Their glee is a little premature. First, initial estimates of economic activity at the beginning of summer are about as ephemeral as first drafts of Kerry policy statements. It may not come as a surprise to you to hear that people take off from work in June and the economy shifts into a more relaxed mode. How much of that is downturn and how much is summer siesta is a tough question.


Second, the numbers weren’t actually bad. One of the ways to lie with statistics is to use numbers that move further and further from reality. For example, “consumer spending slowed last month.” That statement doesn’t tell us how much consumers spent last month, or even the month before. It only tells us the relation between the two months. Did it go from low to very low? Or did it go from unsustainably high to merely high? A great deal of coverage for the past couple of weeks has played as trouble the shift in economic activity from rocket-sled pace down to hot-rod pace.

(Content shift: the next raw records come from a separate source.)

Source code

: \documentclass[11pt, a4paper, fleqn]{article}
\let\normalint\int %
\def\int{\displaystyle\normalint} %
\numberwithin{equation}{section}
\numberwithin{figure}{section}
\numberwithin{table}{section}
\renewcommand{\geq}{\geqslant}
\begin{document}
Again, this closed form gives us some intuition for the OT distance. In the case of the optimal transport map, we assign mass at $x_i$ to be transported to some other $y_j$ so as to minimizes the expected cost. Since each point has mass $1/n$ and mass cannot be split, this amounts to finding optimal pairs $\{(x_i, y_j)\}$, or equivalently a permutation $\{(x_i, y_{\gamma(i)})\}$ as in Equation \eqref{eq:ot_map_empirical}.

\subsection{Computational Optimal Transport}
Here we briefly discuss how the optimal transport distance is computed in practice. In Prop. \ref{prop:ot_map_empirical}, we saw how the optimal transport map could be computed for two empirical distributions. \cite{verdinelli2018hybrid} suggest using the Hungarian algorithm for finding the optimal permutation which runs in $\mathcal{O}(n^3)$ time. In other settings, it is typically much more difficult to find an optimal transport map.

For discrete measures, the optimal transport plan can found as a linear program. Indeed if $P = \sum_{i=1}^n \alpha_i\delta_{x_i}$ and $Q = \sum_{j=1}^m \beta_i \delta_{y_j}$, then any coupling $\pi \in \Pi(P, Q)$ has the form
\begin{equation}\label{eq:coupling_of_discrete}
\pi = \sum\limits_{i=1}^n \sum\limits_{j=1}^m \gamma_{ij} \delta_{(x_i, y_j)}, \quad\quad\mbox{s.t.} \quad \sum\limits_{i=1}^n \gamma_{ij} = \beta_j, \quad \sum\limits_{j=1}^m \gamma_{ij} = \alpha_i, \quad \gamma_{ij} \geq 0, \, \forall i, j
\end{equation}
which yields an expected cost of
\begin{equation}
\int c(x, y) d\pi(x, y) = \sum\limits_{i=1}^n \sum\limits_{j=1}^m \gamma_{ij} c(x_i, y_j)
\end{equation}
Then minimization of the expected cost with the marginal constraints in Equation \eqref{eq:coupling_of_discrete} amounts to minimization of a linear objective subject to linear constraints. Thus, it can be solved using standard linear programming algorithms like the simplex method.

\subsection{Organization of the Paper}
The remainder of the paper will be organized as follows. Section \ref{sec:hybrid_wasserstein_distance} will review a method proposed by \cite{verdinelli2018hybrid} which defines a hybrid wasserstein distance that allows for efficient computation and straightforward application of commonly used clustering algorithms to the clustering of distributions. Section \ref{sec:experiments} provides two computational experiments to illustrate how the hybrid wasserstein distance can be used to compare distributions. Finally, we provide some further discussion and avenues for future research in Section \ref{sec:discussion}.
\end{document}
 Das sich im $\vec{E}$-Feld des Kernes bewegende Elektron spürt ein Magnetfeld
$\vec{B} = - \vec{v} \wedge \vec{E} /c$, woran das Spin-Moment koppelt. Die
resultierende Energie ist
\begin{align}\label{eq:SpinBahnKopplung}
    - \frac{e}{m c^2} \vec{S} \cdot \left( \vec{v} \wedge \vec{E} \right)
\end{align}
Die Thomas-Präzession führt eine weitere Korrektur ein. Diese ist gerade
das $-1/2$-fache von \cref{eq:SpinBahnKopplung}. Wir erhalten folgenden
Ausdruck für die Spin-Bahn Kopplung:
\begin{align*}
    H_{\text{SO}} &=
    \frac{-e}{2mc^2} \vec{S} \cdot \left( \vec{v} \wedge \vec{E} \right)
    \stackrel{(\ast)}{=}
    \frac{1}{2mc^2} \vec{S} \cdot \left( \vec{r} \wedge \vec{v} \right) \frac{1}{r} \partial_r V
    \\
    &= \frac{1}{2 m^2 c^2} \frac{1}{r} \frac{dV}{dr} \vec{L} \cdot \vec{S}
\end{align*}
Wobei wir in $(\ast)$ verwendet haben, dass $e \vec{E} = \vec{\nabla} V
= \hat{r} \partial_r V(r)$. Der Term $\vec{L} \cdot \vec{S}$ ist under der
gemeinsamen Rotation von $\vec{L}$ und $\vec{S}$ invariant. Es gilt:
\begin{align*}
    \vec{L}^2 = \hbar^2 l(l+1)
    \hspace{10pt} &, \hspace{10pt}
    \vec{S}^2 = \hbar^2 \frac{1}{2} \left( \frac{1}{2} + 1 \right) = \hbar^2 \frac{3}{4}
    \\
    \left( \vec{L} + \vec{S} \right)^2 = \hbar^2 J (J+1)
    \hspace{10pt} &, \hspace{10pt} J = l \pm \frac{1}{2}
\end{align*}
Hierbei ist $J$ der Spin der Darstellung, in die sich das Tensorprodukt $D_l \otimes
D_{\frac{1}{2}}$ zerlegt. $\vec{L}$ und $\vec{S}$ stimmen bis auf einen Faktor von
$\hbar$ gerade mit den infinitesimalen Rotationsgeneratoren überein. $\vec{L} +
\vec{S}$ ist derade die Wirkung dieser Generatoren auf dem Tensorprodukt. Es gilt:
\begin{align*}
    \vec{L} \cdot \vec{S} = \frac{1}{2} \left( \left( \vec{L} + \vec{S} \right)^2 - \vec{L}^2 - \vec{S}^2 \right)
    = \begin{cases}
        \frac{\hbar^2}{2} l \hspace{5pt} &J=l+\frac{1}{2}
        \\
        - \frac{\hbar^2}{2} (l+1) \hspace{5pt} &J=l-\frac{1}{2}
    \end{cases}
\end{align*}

Third, those estimates are already beginning to be supplanted by a new wave of strong summer numbers. Industrial production is rising rapidly; housing has shocked even the optimists, and Rubinomics has taken it on the jaw yet again by another series of declines in long-term interest rates despite the budget deficits, which may reflect the facts that despite the size of the deficits in absolute terms they are, in relative terms, modest in contrast to the overall size of the economy.


Fourth, the central premise of Mr. Kerry’s indictment of the president was contradicted last week by a release of new data. Tuesday the Bureau of Labor Statistics released its new wage and salary figures. As of the latest data – July – average wages and salaries are growing above the rate of inflation. That’s because inflation is starting to fall again. Real average weekly earnings are up 0.42% while the consumer price index is down .05%.Since January 2001, wages are up 9.04% and the consumer price index is up 7.8%.

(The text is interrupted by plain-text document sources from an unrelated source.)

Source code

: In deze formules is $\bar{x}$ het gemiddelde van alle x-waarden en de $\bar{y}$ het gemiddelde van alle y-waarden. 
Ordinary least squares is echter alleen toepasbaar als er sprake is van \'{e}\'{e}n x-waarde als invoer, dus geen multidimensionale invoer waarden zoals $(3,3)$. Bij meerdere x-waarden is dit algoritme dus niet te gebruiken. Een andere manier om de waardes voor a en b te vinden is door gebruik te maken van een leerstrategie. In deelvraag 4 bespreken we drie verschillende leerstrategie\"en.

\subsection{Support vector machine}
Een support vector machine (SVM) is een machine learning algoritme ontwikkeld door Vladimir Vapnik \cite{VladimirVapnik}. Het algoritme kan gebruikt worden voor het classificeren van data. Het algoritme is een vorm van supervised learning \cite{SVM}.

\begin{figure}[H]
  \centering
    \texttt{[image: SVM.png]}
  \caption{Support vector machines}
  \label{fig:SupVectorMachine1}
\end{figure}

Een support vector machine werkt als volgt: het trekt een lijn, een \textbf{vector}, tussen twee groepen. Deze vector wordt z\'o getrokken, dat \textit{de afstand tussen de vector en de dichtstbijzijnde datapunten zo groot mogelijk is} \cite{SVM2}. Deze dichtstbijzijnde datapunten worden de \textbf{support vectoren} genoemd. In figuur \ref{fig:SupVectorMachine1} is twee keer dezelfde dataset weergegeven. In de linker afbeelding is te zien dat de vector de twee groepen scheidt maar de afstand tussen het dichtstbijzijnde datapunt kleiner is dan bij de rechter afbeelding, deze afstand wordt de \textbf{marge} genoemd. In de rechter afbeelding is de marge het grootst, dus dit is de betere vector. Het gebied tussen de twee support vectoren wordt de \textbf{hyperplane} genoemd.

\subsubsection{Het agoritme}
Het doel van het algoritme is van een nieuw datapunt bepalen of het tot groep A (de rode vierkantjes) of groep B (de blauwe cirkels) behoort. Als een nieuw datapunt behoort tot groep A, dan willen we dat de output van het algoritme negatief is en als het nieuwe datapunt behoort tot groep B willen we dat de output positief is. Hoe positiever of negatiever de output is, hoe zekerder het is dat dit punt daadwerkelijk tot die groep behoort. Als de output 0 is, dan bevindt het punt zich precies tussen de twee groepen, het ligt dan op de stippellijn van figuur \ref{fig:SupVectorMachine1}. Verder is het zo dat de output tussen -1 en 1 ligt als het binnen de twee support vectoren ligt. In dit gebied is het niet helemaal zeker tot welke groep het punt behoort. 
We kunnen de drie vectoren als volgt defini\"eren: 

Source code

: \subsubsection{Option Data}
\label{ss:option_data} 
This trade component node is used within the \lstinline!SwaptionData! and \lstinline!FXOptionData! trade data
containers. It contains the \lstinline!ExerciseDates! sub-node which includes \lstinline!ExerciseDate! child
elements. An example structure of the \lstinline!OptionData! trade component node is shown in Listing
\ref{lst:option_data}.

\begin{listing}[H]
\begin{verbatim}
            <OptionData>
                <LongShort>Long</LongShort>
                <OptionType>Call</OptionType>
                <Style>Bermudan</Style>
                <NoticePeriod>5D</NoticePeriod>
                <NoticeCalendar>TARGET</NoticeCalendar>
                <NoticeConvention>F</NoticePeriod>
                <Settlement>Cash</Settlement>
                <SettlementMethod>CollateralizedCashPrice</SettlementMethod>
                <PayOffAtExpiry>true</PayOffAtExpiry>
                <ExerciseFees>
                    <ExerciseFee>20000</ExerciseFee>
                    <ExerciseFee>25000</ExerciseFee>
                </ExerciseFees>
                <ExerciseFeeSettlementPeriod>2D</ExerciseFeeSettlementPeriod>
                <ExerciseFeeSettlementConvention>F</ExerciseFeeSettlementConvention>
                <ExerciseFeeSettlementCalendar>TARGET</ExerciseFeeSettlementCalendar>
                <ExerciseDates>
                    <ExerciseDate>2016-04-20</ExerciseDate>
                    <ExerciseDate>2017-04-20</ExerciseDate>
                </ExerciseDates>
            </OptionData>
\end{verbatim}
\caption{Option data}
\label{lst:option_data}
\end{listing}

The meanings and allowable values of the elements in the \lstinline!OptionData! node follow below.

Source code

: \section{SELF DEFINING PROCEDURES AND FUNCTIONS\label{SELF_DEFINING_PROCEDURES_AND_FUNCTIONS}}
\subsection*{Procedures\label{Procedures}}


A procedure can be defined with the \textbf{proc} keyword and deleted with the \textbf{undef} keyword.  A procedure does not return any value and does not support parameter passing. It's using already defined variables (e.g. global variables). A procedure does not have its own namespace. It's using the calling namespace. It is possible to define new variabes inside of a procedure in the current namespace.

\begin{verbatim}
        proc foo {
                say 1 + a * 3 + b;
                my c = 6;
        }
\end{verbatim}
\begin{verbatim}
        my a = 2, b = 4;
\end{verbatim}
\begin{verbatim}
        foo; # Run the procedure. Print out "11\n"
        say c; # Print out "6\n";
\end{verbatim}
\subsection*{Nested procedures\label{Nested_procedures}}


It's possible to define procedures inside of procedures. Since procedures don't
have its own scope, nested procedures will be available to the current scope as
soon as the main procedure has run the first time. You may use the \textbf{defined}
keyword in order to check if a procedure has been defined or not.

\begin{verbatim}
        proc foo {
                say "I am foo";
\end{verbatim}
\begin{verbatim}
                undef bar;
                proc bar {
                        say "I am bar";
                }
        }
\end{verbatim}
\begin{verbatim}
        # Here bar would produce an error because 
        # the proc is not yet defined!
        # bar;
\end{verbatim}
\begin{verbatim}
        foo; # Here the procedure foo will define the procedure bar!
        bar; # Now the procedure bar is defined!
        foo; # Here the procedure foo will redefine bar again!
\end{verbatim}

So much for the “worst economy since Herbert Hoover.” No doubt that if you torture the data long enough you can make them confess to anything. So far this year wages and salaries have lagged slightly – $48 a year – behind inflation. But that $48 real-earnings loss is much smaller than the Bush tax cut. In other words, workers are losing about $50 bucks in payroll in 2004, but workers in even the lowest income tax brackets have gotten back $300 dollars in tax cuts every year since 2001.

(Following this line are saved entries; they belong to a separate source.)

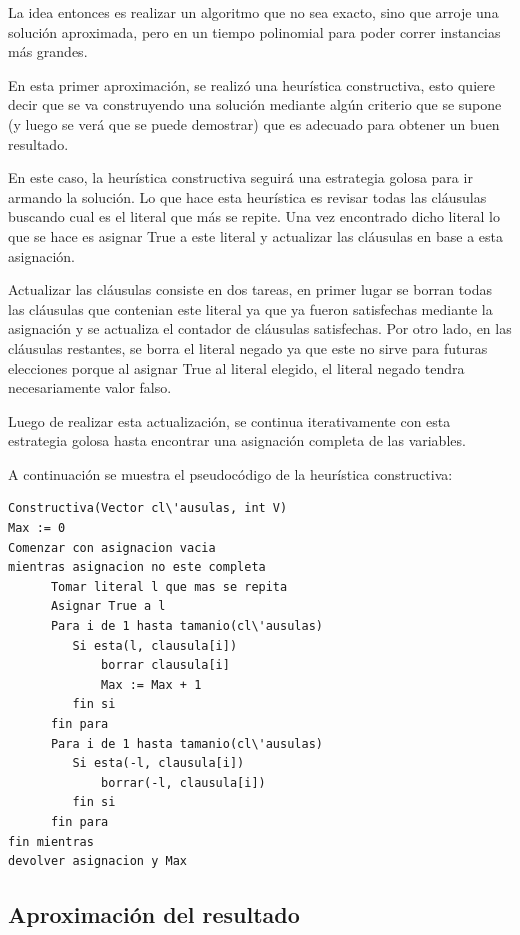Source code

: \documentclass[a4paper,10pt]{article}
\begin{document}
La idea entonces es realizar un algoritmo que no sea exacto, sino que arroje una soluci\'on aproximada, pero en un tiempo polinomial para poder correr instancias m\'as grandes.

En esta primer aproximaci\'on, se realiz\'o una heur\'istica constructiva, esto quiere decir que se va construyendo una soluci\'on mediante alg\'un criterio que se supone (y luego se ver\'a que se puede demostrar) que es adecuado para obtener un buen resultado.

En este caso, la heur\'istica constructiva seguir\'a una estrategia golosa para ir armando la soluci\'on. Lo que hace esta heur\'istica es revisar todas las cl\'ausulas buscando cual es el literal que m\'as se repite. Una vez encontrado dicho literal lo que se hace es asignar True a este literal y actualizar las cl\'ausulas en base a esta asignaci\'on.

Actualizar las cl\'ausulas consiste en dos tareas, en primer lugar se borran todas las cl\'ausulas que contenian este literal ya que ya fueron satisfechas mediante la asignaci\'on y se actualiza el contador de cl\'ausulas satisfechas. Por otro lado, en las cl\'ausulas restantes, se borra el literal negado ya que este no sirve para futuras elecciones porque al asignar True al literal elegido, el literal negado tendra necesariamente valor falso.

Luego de realizar esta actualizaci\'on, se continua iterativamente con esta estrategia golosa hasta encontrar una asignaci\'on completa de las variables.

A continuaci\'on se muestra el pseudoc\'odigo de la heur\'istica constructiva:

\begin{verbatim}
Constructiva(Vector cl\'ausulas, int V)
Max := 0
Comenzar con asignacion vacia
mientras asignacion no este completa
      Tomar literal l que mas se repita
      Asignar True a l
      Para i de 1 hasta tamanio(cl\'ausulas)
         Si esta(l, clausula[i])
             borrar clausula[i]
             Max := Max + 1
         fin si
      fin para
      Para i de 1 hasta tamanio(cl\'ausulas)
         Si esta(-l, clausula[i])
             borrar(-l, clausula[i])
         fin si
      fin para
fin mientras
devolver asignacion y Max
\end{verbatim}

\subsection*{Aproximaci\'on del resultado}
\end{document}
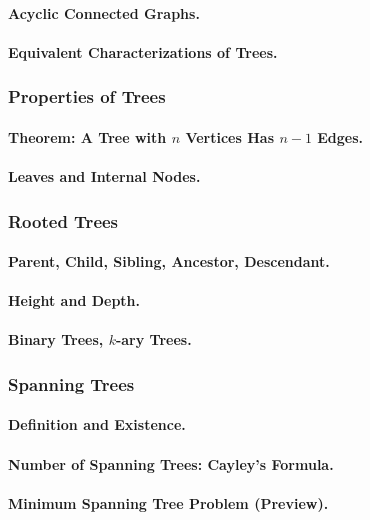 \paragraph{Acyclic Connected Graphs.}
\paragraph{Equivalent Characterizations of Trees.}

\subsubsection{Properties of Trees}
\paragraph{Theorem: A Tree with $n$ Vertices Has $n-1$ Edges.}
\paragraph{Leaves and Internal Nodes.}

\subsubsection{Rooted Trees}
\paragraph{Parent, Child, Sibling, Ancestor, Descendant.}
\paragraph{Height and Depth.}
\paragraph{Binary Trees, $k$-ary Trees.}

\subsubsection{Spanning Trees}
\paragraph{Definition and Existence.}
\paragraph{Number of Spanning Trees: Cayley's Formula.}
\paragraph{Minimum Spanning Tree Problem (Preview).}

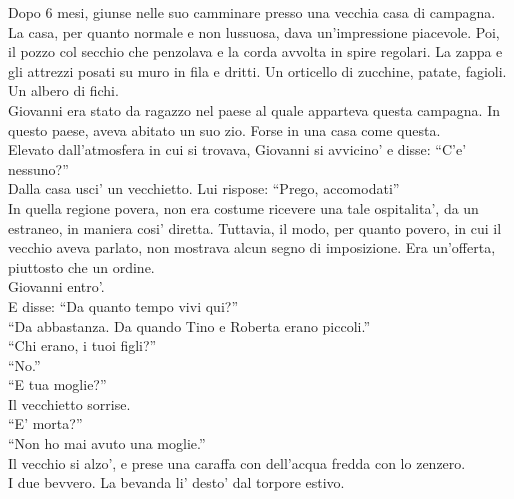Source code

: Dopo 6 mesi, giunse nelle suo camminare presso una vecchia casa di campagna. La casa, per quanto normale e non lussuosa, dava un'impressione piacevole. Poi, il pozzo col secchio che penzolava e la corda avvolta in spire regolari. La zappa e gli attrezzi posati su muro in fila e dritti. Un orticello di zucchine, patate, fagioli. Un albero di fichi.\\
Giovanni era stato da ragazzo nel paese al quale apparteva questa campagna. In questo paese, aveva abitato un suo zio. Forse in una casa come questa.\\
Elevato dall'atmosfera in cui si trovava, Giovanni si avvicino' e disse: \enquote{C'e' nessuno?}\\

Dalla casa usci' un vecchietto. Lui rispose: \enquote{Prego, accomodati}\\
In quella regione povera, non era costume ricevere una tale ospitalita', da un estraneo, in maniera cosi' diretta. Tuttavia, il modo, per quanto povero, in cui il vecchio aveva parlato, non mostrava alcun segno di imposizione. Era un'offerta, piuttosto che un ordine.\\
Giovanni entro'.\\
E disse: \enquote{Da quanto tempo vivi qui?}\\
\enquote{Da abbastanza. Da quando Tino e Roberta erano piccoli.}\\
\enquote{Chi erano, i tuoi figli?}\\
\enquote{No.}\\
\enquote{E tua moglie?}\\
Il vecchietto sorrise.\\
\enquote{E' morta?}\\
\enquote{Non ho mai avuto una moglie.}\\

Il vecchio si alzo', e prese una caraffa con dell'acqua fredda con lo zenzero.\\
I due bevvero. La bevanda li' desto' dal torpore estivo.\\

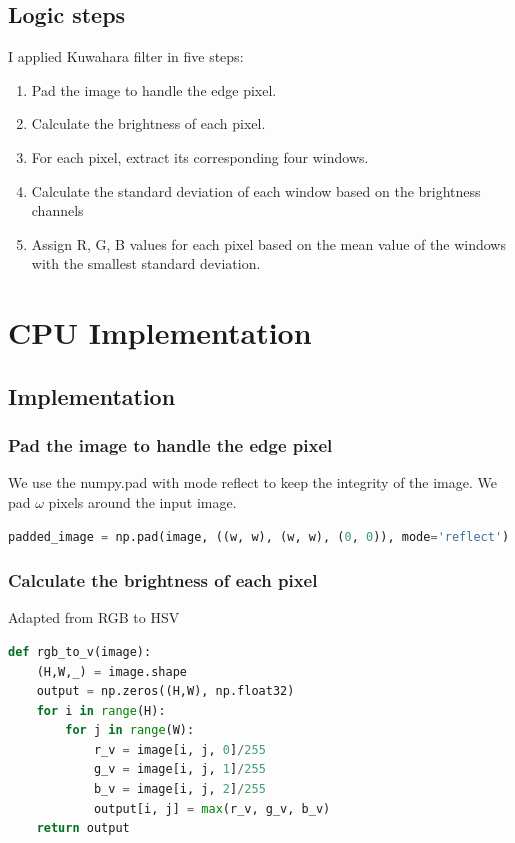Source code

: \documentclass{article}
\begin{document}
\subsection{Logic steps}
I applied Kuwahara filter in five steps:

\begin{enumerate}
    \item Pad the image to handle the edge pixel.
    \item Calculate the brightness of each pixel. 
    \item For each pixel, extract its corresponding four windows.
    \item Calculate the standard deviation of each window based on the brightness channels
    \item Assign R, G, B values for each pixel based on the mean value of the windows with the smallest standard deviation.
\end{enumerate}

\section{CPU Implementation}
\subsection{Implementation}
\subsubsection{Pad the image to handle the edge pixel}

We use the numpy.pad with mode reflect to keep the integrity of the image. 
We pad $\omega$ pixels around the input image. 

\begin{lstlisting}[language=Python]
padded_image = np.pad(image, ((w, w), (w, w), (0, 0)), mode='reflect')
\end{lstlisting}

\subsubsection{Calculate the brightness of each pixel}
Adapted from RGB to HSV
\begin{lstlisting}[language=Python]
def rgb_to_v(image):
    (H,W,_) = image.shape
    output = np.zeros((H,W), np.float32)
    for i in range(H):
        for j in range(W):
            r_v = image[i, j, 0]/255
            g_v = image[i, j, 1]/255
            b_v = image[i, j, 2]/255
            output[i, j] = max(r_v, g_v, b_v)
    return output

\end{lstlisting}
\end{document}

The Kerry spin on wages suffers from a deeper problem than just data mining. It ignores the fact that Americans are owners now, and their income is no longer limited to a paycheck. It’s a little like the debate over jobs: jobs are down since President Bush took the oath, but only if you don’t count the self-employed. Likewise, you can pick some date ranges that show that wages are down slightly this year, but that’s not counting interest, dividends, rent, consulting and sole-proprietorship income.


When you include such sources, income growth has far outpaced inflation: in the past month, in the past six months, in the past year and in the past three years. That’s true in aggregate and on per capita basis. If you’re looking for bad news, it is available. Not in the American data, but in the democratic left’s new Eurotopia. Industrial production slowed last month in the Euro-zone, especially in Germany. Maybe anti-American protests are bad for business.